In November 1945, Jacques Maritain wrote a letter to his friend Étienne Gilson in which he complained about “the integralists in Quebec” who were accusing him of “neo-­liberalism, neo-individualism,” and “­neo-­Pelagianism.” Maritain was particularly frustrated because he saw the world that was just emerging from the smoke of World War II as being poised on a knife’s edge between two responses to the catastrophe. On the one hand was the nihilism of the existentialists. They saw the world as basically absurd. It would be necessary, therefore, for us to take responsibility for our own values, to choose what meaning to impose on the meaninglessness of existence. The second response was a Christian-inspired personalism. Personalists thought the proper response to the atrocities of totalitarian Germany was to proclaim the inalienable dignity of the human person as the guiding star of our common political life, and as the foundation of the rights and duties of all. Hence Maritain was incensed by what he saw as the stubborn and counterproductive stance of the integralists in Quebec, who equated Christian-inspired personalism with individualism and liberalism.

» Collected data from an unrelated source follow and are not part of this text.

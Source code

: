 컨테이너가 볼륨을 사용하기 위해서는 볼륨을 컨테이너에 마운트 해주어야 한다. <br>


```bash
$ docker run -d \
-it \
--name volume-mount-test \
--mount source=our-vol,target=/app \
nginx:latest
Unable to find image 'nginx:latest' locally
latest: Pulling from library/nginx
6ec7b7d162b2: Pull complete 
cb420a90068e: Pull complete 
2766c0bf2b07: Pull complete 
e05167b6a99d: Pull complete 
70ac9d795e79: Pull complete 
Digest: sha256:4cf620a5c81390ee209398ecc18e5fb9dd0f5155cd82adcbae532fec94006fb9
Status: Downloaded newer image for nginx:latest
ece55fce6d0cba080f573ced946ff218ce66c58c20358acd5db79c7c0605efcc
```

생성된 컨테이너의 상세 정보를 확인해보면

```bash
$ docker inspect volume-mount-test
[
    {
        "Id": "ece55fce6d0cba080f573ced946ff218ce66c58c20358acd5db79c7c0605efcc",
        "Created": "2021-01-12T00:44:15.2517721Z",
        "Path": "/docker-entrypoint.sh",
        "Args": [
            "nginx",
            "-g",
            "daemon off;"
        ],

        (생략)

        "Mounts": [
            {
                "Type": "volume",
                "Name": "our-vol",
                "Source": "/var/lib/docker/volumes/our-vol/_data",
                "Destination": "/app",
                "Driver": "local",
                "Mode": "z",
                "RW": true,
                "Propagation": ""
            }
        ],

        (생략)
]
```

I recalled Maritain’s complaint about the ­Quebec integralists when reading Ross Douthat’s subtle and thoughtful attempt at recovering Maritain’s political stance for contemporary post-liberal politics. For contemporary integralism, as I and others have defended it at the Josias, is in large part inspired by the Quebec integralists to whom Maritain referred. I am convinced that those Quebec integralists were in the right; they had recognized crucial errors in Maritain’s thinking, and in correcting those errors had pointed to profound truths about the common good. In responding to Douthat, I want to appeal to those same truths.

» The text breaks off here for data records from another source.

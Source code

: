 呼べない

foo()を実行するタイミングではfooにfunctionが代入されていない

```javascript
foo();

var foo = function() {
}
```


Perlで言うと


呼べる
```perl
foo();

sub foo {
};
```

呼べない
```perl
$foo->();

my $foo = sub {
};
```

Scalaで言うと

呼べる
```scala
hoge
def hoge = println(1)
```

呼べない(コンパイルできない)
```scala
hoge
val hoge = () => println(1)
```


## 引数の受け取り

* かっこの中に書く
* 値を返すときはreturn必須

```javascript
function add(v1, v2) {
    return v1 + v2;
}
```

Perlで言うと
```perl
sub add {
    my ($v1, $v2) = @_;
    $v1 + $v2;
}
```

Whom exactly did Maritain mean by “the integralists in Quebec”? He was referring primarily to the dean of the faculty of philosophy at the University of Laval, Charles De Koninck, and his defenders. In his 1943 book On the Primacy of the Common Good: Against the Personalists, De Koninck had criticized “personalists” for having accepted too many of the premises of the totalitarians against whom they were reacting. De Koninck did not explicitly mention Maritain, but it was clear that Maritain and his followers were included. If totalitarians had seen the state as a kind of super-individual, of which human beings were merely parts, and had therefore subordinated the individual to the state (one can see this position very clearly, for example, in the work of Othmar Spann), De Koninck thought that personalists had basically accepted this false notion of the state, but had argued that human beings were ­subordinated to the super-individual only insofar as they were material beings, whereas as spiritual beings (persons) they transcended the state. The dignity of the person, personalists argued, made them superior to the state. They were not ­subordinate to the state; the state was subordinate to them.

De Koninck argued that this was the wrong way to pose the question. The highest goods of the person, he showed, are goods that are communicable to many persons without division or diminution, precisely because they are greater goods than any merely private good. Whereas a merely private good is ordered to the person (for example, food is ordered to the one eating), it is the person who is ordered to a truly common good (for example, the philosopher is ordered to the good of wisdom). This ordering of persons to the common good is not totalitarian, because it is persons who are the beneficiaries of the common good. The true dignity of persons is rooted in their ability to participate in common goods greater than themselves. The primary human good is what ­Aristotle called “happiness” (eudaimonia), and this is the common good of the most complete human society. Though it is true that persons in some sense transcend the political community, they do so not because any merely personal good of theirs is greater than the political common good, but rather because they are further ordered to the more universal common good of the city of God: supernatural happiness.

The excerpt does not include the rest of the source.